%%

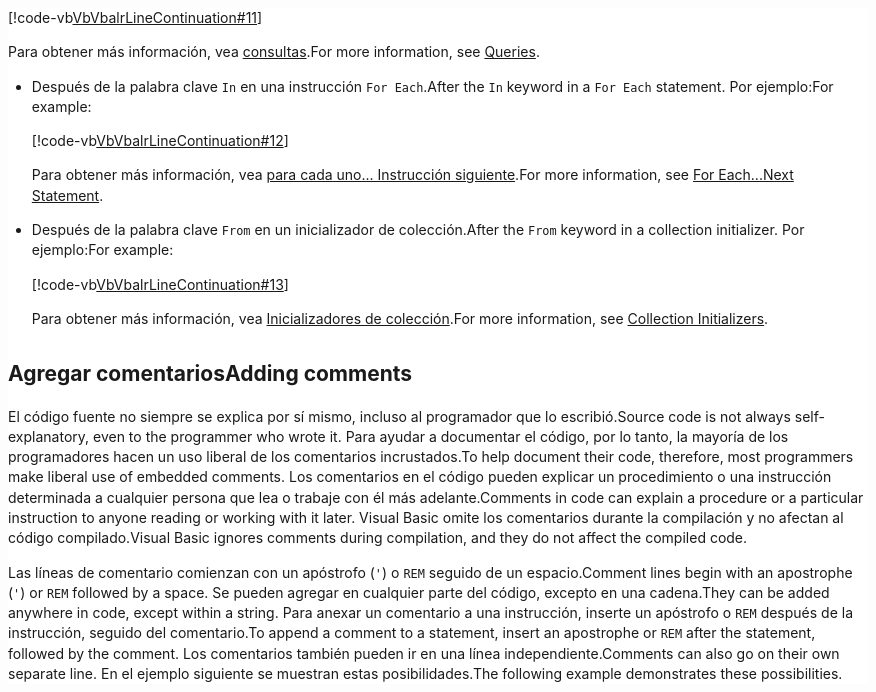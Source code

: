    [!code-vb[VbVbalrLineContinuation#11](~/samples/snippets/visualbasic/VS_Snippets_VBCSharp/vbvbalrlinecontinuation/vb/module1.vb#11)]

   <span data-ttu-id="55a3b-230">Para obtener más información, vea [consultas](../../../visual-basic/language-reference/queries/index.md).</span><span class="sxs-lookup"><span data-stu-id="55a3b-230">For more information, see [Queries](../../../visual-basic/language-reference/queries/index.md).</span></span>

- <span data-ttu-id="55a3b-231">Después de la palabra clave `In` en una instrucción `For Each`.</span><span class="sxs-lookup"><span data-stu-id="55a3b-231">After the `In` keyword in a `For Each` statement.</span></span> <span data-ttu-id="55a3b-232">Por ejemplo:</span><span class="sxs-lookup"><span data-stu-id="55a3b-232">For example:</span></span>

   [!code-vb[VbVbalrLineContinuation#12](~/samples/snippets/visualbasic/VS_Snippets_VBCSharp/vbvbalrlinecontinuation/vb/module1.vb#12)]

   <span data-ttu-id="55a3b-233">Para obtener más información, vea [para cada uno... Instrucción siguiente](../../../visual-basic/language-reference/statements/for-each-next-statement.md).</span><span class="sxs-lookup"><span data-stu-id="55a3b-233">For more information, see [For Each...Next Statement](../../../visual-basic/language-reference/statements/for-each-next-statement.md).</span></span>

- <span data-ttu-id="55a3b-234">Después de la palabra clave `From` en un inicializador de colección.</span><span class="sxs-lookup"><span data-stu-id="55a3b-234">After the `From` keyword in a collection initializer.</span></span> <span data-ttu-id="55a3b-235">Por ejemplo:</span><span class="sxs-lookup"><span data-stu-id="55a3b-235">For example:</span></span>

   [!code-vb[VbVbalrLineContinuation#13](~/samples/snippets/visualbasic/VS_Snippets_VBCSharp/vbvbalrlinecontinuation/vb/module1.vb#13)]

   <span data-ttu-id="55a3b-236">Para obtener más información, vea [Inicializadores de colección](../../../visual-basic/programming-guide/language-features/collection-initializers/index.md).</span><span class="sxs-lookup"><span data-stu-id="55a3b-236">For more information, see [Collection Initializers](../../../visual-basic/programming-guide/language-features/collection-initializers/index.md).</span></span>

## <a name="adding-comments"></a><span data-ttu-id="55a3b-237">Agregar comentarios</span><span class="sxs-lookup"><span data-stu-id="55a3b-237">Adding comments</span></span>

<span data-ttu-id="55a3b-238">El código fuente no siempre se explica por sí mismo, incluso al programador que lo escribió.</span><span class="sxs-lookup"><span data-stu-id="55a3b-238">Source code is not always self-explanatory, even to the programmer who wrote it.</span></span> <span data-ttu-id="55a3b-239">Para ayudar a documentar el código, por lo tanto, la mayoría de los programadores hacen un uso liberal de los comentarios incrustados.</span><span class="sxs-lookup"><span data-stu-id="55a3b-239">To help document their code, therefore, most programmers make liberal use of embedded comments.</span></span> <span data-ttu-id="55a3b-240">Los comentarios en el código pueden explicar un procedimiento o una instrucción determinada a cualquier persona que lea o trabaje con él más adelante.</span><span class="sxs-lookup"><span data-stu-id="55a3b-240">Comments in code can explain a procedure or a particular instruction to anyone reading or working with it later.</span></span> <span data-ttu-id="55a3b-241">Visual Basic omite los comentarios durante la compilación y no afectan al código compilado.</span><span class="sxs-lookup"><span data-stu-id="55a3b-241">Visual Basic ignores comments during compilation, and they do not affect the compiled code.</span></span>

<span data-ttu-id="55a3b-242">Las líneas de comentario comienzan con un apóstrofo (`'`) o `REM` seguido de un espacio.</span><span class="sxs-lookup"><span data-stu-id="55a3b-242">Comment lines begin with an apostrophe (`'`) or `REM` followed by a space.</span></span> <span data-ttu-id="55a3b-243">Se pueden agregar en cualquier parte del código, excepto en una cadena.</span><span class="sxs-lookup"><span data-stu-id="55a3b-243">They can be added anywhere in code, except within a string.</span></span> <span data-ttu-id="55a3b-244">Para anexar un comentario a una instrucción, inserte un apóstrofo o `REM` después de la instrucción, seguido del comentario.</span><span class="sxs-lookup"><span data-stu-id="55a3b-244">To append a comment to a statement, insert an apostrophe or `REM` after the statement, followed by the comment.</span></span> <span data-ttu-id="55a3b-245">Los comentarios también pueden ir en una línea independiente.</span><span class="sxs-lookup"><span data-stu-id="55a3b-245">Comments can also go on their own separate line.</span></span> <span data-ttu-id="55a3b-246">En el ejemplo siguiente se muestran estas posibilidades.</span><span class="sxs-lookup"><span data-stu-id="55a3b-246">The following example demonstrates these possibilities.</span></span>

%%

TASK TO COMPLETE: Please make an exact copy of the records, leaving out any picture.

ANSWER TO THIS PROBLEM:
Source code

:    [!code-vb[VbVbalrLineContinuation#11](~/samples/snippets/visualbasic/VS_Snippets_VBCSharp/vbvbalrlinecontinuation/vb/module1.vb#11)]

   <span data-ttu-id="55a3b-230">Para obtener más información, vea [consultas](../../../visual-basic/language-reference/queries/index.md).</span><span class="sxs-lookup"><span data-stu-id="55a3b-230">For more information, see [Queries](../../../visual-basic/language-reference/queries/index.md).</span></span>

- <span data-ttu-id="55a3b-231">Después de la palabra clave `In` en una instrucción `For Each`.</span><span class="sxs-lookup"><span data-stu-id="55a3b-231">After the `In` keyword in a `For Each` statement.</span></span> <span data-ttu-id="55a3b-232">Por ejemplo:</span><span class="sxs-lookup"><span data-stu-id="55a3b-232">For example:</span></span>

   [!code-vb[VbVbalrLineContinuation#12](~/samples/snippets/visualbasic/VS_Snippets_VBCSharp/vbvbalrlinecontinuation/vb/module1.vb#12)]

   <span data-ttu-id="55a3b-233">Para obtener más información, vea [para cada uno... Instrucción siguiente](../../../visual-basic/language-reference/statements/for-each-next-statement.md).</span><span class="sxs-lookup"><span data-stu-id="55a3b-233">For more information, see [For Each...Next Statement](../../../visual-basic/language-reference/statements/for-each-next-statement.md).</span></span>

- <span data-ttu-id="55a3b-234">Después de la palabra clave `From` en un inicializador de colección.</span><span class="sxs-lookup"><span data-stu-id="55a3b-234">After the `From` keyword in a collection initializer.</span></span> <span data-ttu-id="55a3b-235">Por ejemplo:</span><span class="sxs-lookup"><span data-stu-id="55a3b-235">For example:</span></span>

   [!code-vb[VbVbalrLineContinuation#13](~/samples/snippets/visualbasic/VS_Snippets_VBCSharp/vbvbalrlinecontinuation/vb/module1.vb#13)]

   <span data-ttu-id="55a3b-236">Para obtener más información, vea [Inicializadores de colección](../../../visual-basic/programming-guide/language-features/collection-initializers/index.md).</span><span class="sxs-lookup"><span data-stu-id="55a3b-236">For more information, see [Collection Initializers](../../../visual-basic/programming-guide/language-features/collection-initializers/index.md).</span></span>

## <a name="adding-comments"></a><span data-ttu-id="55a3b-237">Agregar comentarios</span><span class="sxs-lookup"><span data-stu-id="55a3b-237">Adding comments</span></span>

<span data-ttu-id="55a3b-238">El código fuente no siempre se explica por sí mismo, incluso al programador que lo escribió.</span><span class="sxs-lookup"><span data-stu-id="55a3b-238">Source code is not always self-explanatory, even to the programmer who wrote it.</span></span> <span data-ttu-id="55a3b-239">Para ayudar a documentar el código, por lo tanto, la mayoría de los programadores hacen un uso liberal de los comentarios incrustados.</span><span class="sxs-lookup"><span data-stu-id="55a3b-239">To help document their code, therefore, most programmers make liberal use of embedded comments.</span></span> <span data-ttu-id="55a3b-240">Los comentarios en el código pueden explicar un procedimiento o una instrucción determinada a cualquier persona que lea o trabaje con él más adelante.</span><span class="sxs-lookup"><span data-stu-id="55a3b-240">Comments in code can explain a procedure or a particular instruction to anyone reading or working with it later.</span></span> <span data-ttu-id="55a3b-241">Visual Basic omite los comentarios durante la compilación y no afectan al código compilado.</span><span class="sxs-lookup"><span data-stu-id="55a3b-241">Visual Basic ignores comments during compilation, and they do not affect the compiled code.</span></span>

<span data-ttu-id="55a3b-242">Las líneas de comentario comienzan con un apóstrofo (`'`) o `REM` seguido de un espacio.</span><span class="sxs-lookup"><span data-stu-id="55a3b-242">Comment lines begin with an apostrophe (`'`) or `REM` followed by a space.</span></span> <span data-ttu-id="55a3b-243">Se pueden agregar en cualquier parte del código, excepto en una cadena.</span><span class="sxs-lookup"><span data-stu-id="55a3b-243">They can be added anywhere in code, except within a string.</span></span> <span data-ttu-id="55a3b-244">Para anexar un comentario a una instrucción, inserte un apóstrofo o `REM` después de la instrucción, seguido del comentario.</span><span class="sxs-lookup"><span data-stu-id="55a3b-244">To append a comment to a statement, insert an apostrophe or `REM` after the statement, followed by the comment.</span></span> <span data-ttu-id="55a3b-245">Los comentarios también pueden ir en una línea independiente.</span><span class="sxs-lookup"><span data-stu-id="55a3b-245">Comments can also go on their own separate line.</span></span> <span data-ttu-id="55a3b-246">En el ejemplo siguiente se muestran estas posibilidades.</span><span class="sxs-lookup"><span data-stu-id="55a3b-246">The following example demonstrates these possibilities.</span></span>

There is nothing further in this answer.